The task
Read through the listing, and wherever a line holds the word "localPosition", return it.

Data excerpts
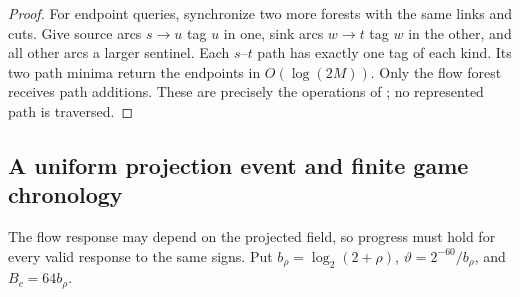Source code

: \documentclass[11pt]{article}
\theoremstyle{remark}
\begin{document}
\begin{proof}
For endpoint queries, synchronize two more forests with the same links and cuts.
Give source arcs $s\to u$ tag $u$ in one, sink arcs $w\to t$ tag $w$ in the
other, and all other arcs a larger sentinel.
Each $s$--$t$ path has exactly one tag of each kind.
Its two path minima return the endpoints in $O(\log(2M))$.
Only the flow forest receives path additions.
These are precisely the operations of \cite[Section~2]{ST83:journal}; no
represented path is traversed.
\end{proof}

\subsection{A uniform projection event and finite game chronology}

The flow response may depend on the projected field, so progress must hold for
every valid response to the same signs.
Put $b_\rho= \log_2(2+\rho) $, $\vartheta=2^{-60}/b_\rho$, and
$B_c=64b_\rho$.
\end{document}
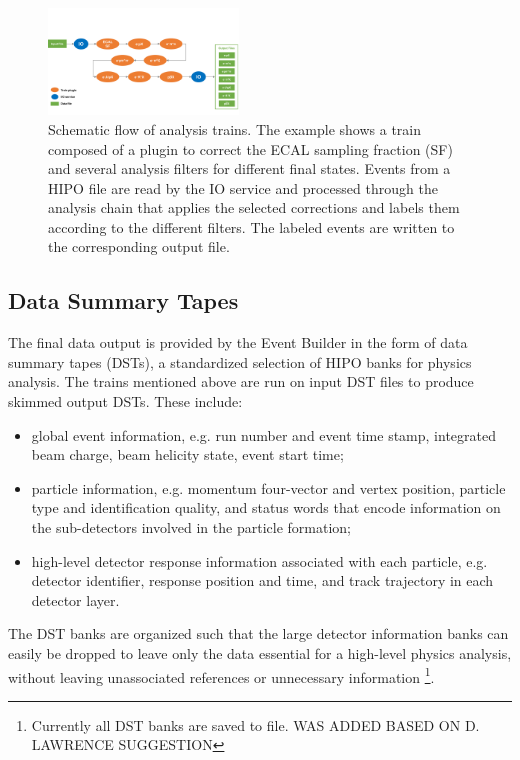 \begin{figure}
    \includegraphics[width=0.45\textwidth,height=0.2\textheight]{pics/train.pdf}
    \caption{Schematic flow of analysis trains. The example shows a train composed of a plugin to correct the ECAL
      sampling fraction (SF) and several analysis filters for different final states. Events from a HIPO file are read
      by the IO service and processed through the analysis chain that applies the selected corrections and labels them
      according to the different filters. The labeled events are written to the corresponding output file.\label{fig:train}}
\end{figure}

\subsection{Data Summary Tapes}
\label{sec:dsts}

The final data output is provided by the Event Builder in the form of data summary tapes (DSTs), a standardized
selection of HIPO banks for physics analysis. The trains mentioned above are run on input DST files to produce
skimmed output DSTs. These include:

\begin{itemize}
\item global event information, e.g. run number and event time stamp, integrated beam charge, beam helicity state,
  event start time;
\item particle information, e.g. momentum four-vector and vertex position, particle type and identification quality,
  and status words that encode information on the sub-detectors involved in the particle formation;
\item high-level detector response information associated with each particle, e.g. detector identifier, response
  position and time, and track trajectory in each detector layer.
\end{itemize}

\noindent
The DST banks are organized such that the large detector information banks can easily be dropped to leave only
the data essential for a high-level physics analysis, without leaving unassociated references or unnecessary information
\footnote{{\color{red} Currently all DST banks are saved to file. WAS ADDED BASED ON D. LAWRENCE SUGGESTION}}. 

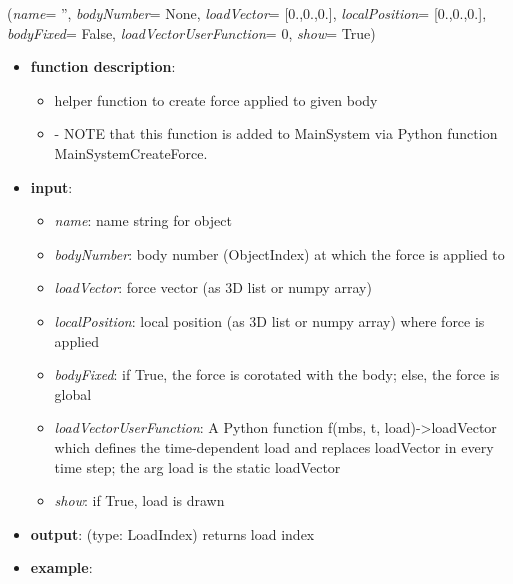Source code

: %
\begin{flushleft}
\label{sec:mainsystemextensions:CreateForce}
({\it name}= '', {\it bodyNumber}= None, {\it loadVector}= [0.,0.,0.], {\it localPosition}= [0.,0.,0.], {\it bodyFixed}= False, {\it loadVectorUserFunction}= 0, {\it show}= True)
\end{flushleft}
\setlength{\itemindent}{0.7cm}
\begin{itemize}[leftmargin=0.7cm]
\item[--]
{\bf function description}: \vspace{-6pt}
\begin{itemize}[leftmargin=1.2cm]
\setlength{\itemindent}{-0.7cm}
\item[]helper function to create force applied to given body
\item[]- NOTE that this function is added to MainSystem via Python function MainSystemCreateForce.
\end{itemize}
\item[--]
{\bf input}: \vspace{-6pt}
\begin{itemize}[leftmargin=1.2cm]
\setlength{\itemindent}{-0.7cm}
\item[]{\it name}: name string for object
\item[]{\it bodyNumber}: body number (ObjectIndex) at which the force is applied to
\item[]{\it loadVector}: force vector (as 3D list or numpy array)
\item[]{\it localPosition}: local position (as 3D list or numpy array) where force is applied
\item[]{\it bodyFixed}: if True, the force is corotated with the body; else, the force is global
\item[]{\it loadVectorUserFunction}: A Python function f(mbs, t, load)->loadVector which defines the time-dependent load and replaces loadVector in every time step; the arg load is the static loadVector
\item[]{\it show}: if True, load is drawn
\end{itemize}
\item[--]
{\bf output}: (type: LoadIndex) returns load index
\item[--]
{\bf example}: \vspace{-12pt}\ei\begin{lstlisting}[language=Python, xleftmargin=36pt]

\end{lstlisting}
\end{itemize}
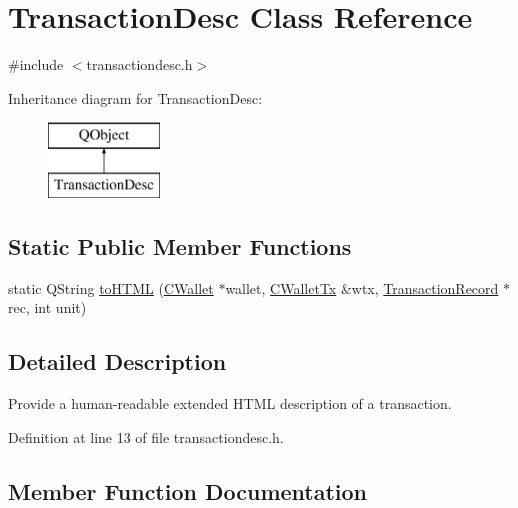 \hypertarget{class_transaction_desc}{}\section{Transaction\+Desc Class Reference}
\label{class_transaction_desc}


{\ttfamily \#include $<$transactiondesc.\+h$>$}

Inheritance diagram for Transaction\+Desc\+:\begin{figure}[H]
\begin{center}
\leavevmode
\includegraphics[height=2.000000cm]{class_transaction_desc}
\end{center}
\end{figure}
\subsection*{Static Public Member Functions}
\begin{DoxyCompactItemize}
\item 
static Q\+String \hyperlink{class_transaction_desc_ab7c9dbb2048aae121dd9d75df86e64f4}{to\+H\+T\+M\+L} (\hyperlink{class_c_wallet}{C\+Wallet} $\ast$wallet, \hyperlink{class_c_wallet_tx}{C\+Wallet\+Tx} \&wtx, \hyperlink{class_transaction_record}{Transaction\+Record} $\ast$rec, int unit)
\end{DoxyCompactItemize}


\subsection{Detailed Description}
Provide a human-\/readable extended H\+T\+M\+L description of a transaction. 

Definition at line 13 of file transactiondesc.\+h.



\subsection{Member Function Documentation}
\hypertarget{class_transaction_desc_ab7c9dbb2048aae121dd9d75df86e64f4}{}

Completed exercise
({\it name}= '', {\it bodyNumber}= None, {\it loadVector}= [0.,0.,0.], {\it localPosition}= [0.,0.,0.], {\it bodyFixed}= False, {\it loadVectorUserFunction}= 0, {\it show}= True)
\item[]{\it localPosition}: local position (as 3D list or numpy array) where force is applied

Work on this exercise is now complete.